Baekhyun sert sesine zıt bir şekilde usulca koluma asılırken söyledi. Başı anında omuzuma düşerken karşımda onun bu sevimli hareketlerini izleyen Chanyeol'a dönüp gülümsedim.

''İyiyim Baek. Sen nasılsın?''

''Görüyorsun değil mi Yeol? Bak nasıl dalga geçiyor benimle. İyice edepsiz biri oldu çıktı başımıza.''

Parmakları derime yavaşça batarken başımı onunkine yasladım. Saçlarından yükselen koku beni yatıştırırken gülümsemem büyüdü.

''Sana benziyorum işte. Ne var bunda?''

Koluma yavaşça vurdu. Ama ne o başını oynattı yasladığı yerden ne de ben.

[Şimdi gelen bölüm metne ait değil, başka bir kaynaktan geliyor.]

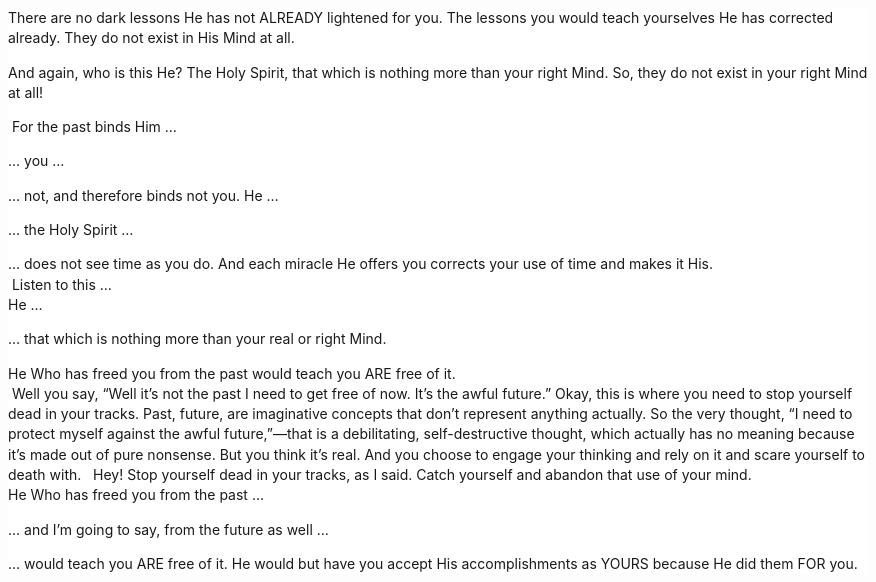 <div markdown="1" class="well book">
There are no dark lessons He has not ALREADY lightened for you. The
lessons you would teach yourselves He has corrected already. They do not
exist in His Mind at all.
</div>

And again, who is this He? The Holy Spirit, that which is nothing more
than your right Mind. So, they do not exist in your right Mind at all!

<div markdown="1" class="well book"> For the past binds Him &hellip;
</div>

&hellip; you &hellip;

<div markdown="1" class="well book">
&hellip; not, and therefore binds not you. He &hellip;
</div>

&hellip; the Holy Spirit &hellip;

<div markdown="1" class="well book">
&hellip; does not see time as you do. And each miracle He offers you
corrects your use of time and makes it His. 
</div>
 Listen to this &hellip;

<div markdown="1" class="well book">
He &hellip;
</div>

&hellip; that which is nothing more than your real or right Mind.

<div markdown="1" class="well book">
He Who has freed you from the past would teach you ARE free of it.
</div>
 Well you say, &ldquo;Well it&rsquo;s not the past I need to get free of
now. It&rsquo;s the awful future.&rdquo; Okay, this is where you need to
stop yourself dead in your tracks. Past, future, are imaginative
concepts that don&rsquo;t represent anything actually. So the very
thought, &ldquo;I need to protect myself against the awful
future,&rdquo;&mdash;that is a debilitating, self-destructive thought,
which actually has no meaning because it&rsquo;s made out of pure
nonsense. But you think it&rsquo;s real. And you choose to engage your
thinking and rely on it and scare yourself to death with.  
Hey! Stop
yourself dead in your tracks, as I said. Catch yourself and abandon that
use of your mind.

<div markdown="1" class="well book">
He Who has freed you from the past &hellip;
</div>

&hellip; and I&rsquo;m going to say, from the future as well &hellip;

<div markdown="1" class="well book">
&hellip; would teach you ARE free of it. He would but have you accept
His accomplishments as YOURS because He did them FOR you.
</div>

''Kimse bir Byun Baekhyun olamaz. Değil mi Yeollie? Sen de desene bir şeyler şuna.''

''Olamaz tabii. Olamaz elbette bebeğim. Yok senden bir tane daha. Olsa ben bilirdim.''

Gözlerimi devirdim. Biraz daha öyle kalıp dinlenesim vardı ama Baekhyun'un buna izin vermeyeceği ortadaydı. Başını hızlıca kaldırdı omuzumdan. Benim onunkine yasladığım başım da oğlanın bu hareketiyle yana savrulurken homurdandım. Kafeteryadaydık, ben daha uyanmamıştım ve önümdeki kahvem soğuyordu. Ama Baekhyun bunların hiçbirini umursamadığını gösterircesine ellerini beline dayadı.

''Sana içme dedim. Ortadan kaybolma dedim. Telefonlarımı da açmadın. Ne haltlar yedin o partiden sonra dökül bakalım.''

Chanyeol ona destek verircesine kafasını salladı.

''Baekhyun zaten yürüyemez haldeydi. Sen de ortadan kaybolunca hanginizle ilgileneceğimi şaşırdım.''

Yavaşça yutkundum. Çok yavaş yaptım bunu çünkü Baekhyun fena biriydi. İçgüdüleri de öylesine keskindi ki korkuturdu beni. Anlardı hemencecik ne olmuş ne bitmiş. Üstelik şimdi karşımda cevabımı beklerken kıstığı gözleri de yüzümü tarıyordu. Azıcık duraksasam anlayıverecekti sanki sakladığım ne varsa.

''Kaybettim sizi. Ortalarda göremeyince de kendim gittim eve. Ne yapsaydım? Orda mı kalsaydım?''

Kısık gözleri bir süre daha üzerimde dolandı. Ama doğruyu söylemenin, en azından birazını, rahatlığı yüzüme vurmuş olmalı ki daha fazla uzatmadı.

''Ee, onu bunu bırak da gördün mü Kim Jongin'i?''

Bana bunu sormak için yanıp tutuştuğunu biliyordum. Baekhyun'du bu. Anlam veremezdim. Ama esmer oğlan konusunda daha bir anlam veremiyordum ona. Ne diye bu kadar istiyordu onunla olmamı anlamak güçtü.

''Görmedim. Baktım sağa sola ama yoktu. Görsem söyleyecektim üstelik. Baekhyun bir rüya görüyor sana da anlatırsa inanma diyecektim.''

''Cidden görmedin mi?''

Oğlanın onu iğnelememi boş verdiği ilk sefer olmalıydı. Hatta öylesine bir ciddiyete bürünmüştü ki bir an korktum. Bedenim yavaşça geriye kayarken başımı usulca iki yana salladım.

''Tüh!'' dedi bir anda.

Öylesine aniydi ki tepkisi irkilmekten alamadım kendimi.

''Ne oldu?''

Cevabı ondan duymaktan korktuğumdan Chanyeol'a sordum.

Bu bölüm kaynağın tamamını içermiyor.